In the records below, find each line with the word "linewidth" and copy it.
====================
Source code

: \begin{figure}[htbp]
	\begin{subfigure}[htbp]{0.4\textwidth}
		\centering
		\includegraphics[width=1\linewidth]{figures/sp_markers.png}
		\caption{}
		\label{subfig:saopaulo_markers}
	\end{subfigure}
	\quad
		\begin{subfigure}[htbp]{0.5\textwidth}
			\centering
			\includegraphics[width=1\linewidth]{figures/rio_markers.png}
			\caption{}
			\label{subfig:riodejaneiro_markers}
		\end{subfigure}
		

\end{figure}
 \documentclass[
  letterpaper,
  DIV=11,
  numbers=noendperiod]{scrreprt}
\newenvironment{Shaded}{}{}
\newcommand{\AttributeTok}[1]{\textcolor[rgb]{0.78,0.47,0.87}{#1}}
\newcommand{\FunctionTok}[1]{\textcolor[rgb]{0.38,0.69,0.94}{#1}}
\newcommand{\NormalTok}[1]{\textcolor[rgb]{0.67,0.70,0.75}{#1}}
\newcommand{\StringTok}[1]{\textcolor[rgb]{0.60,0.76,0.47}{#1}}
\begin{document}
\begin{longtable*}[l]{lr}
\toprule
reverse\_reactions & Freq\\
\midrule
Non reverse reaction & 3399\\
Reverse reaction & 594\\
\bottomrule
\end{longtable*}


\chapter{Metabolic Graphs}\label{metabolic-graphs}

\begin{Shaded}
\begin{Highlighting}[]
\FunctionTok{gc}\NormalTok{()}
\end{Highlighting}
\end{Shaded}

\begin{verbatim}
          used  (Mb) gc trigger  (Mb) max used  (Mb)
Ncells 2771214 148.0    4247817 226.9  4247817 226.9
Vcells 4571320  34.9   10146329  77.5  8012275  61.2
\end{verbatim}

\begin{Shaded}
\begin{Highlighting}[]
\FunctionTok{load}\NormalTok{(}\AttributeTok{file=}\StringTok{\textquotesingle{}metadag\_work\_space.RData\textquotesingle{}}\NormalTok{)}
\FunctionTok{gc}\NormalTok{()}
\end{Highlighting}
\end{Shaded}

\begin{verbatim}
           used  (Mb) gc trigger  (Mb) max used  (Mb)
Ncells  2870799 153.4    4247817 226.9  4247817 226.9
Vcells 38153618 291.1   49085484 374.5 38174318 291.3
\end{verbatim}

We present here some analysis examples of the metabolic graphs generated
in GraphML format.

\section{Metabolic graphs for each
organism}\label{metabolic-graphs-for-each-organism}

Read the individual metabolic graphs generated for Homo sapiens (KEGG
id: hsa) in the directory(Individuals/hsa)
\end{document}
====================
■ **Exercise output**
		\includegraphics[width=1\linewidth]{figures/sp_markers.png}
			\includegraphics[width=1\linewidth]{figures/rio_markers.png}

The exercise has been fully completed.